===== EXTRACTED MATERIAL

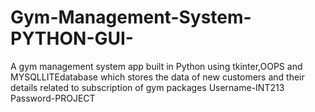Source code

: # Gym-Management-System-PYTHON-GUI-
A gym management system app built in Python using tkinter,OOPS and MYSQLLITEdatabase which stores the data of new customers and their details related to subscription of gym packages
Username-INT213
Password-PROJECT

==========

**INSTRUCTIONS FOR THE TASK**
All of the material above needs to be restated exactly, with no pictures.

**RESULT OF THIS TASK**
Source code

: # Gym-Management-System-PYTHON-GUI-
A gym management system app built in Python using tkinter,OOPS and MYSQLLITEdatabase which stores the data of new customers and their details related to subscription of gym packages
Username-INT213
Password-PROJECT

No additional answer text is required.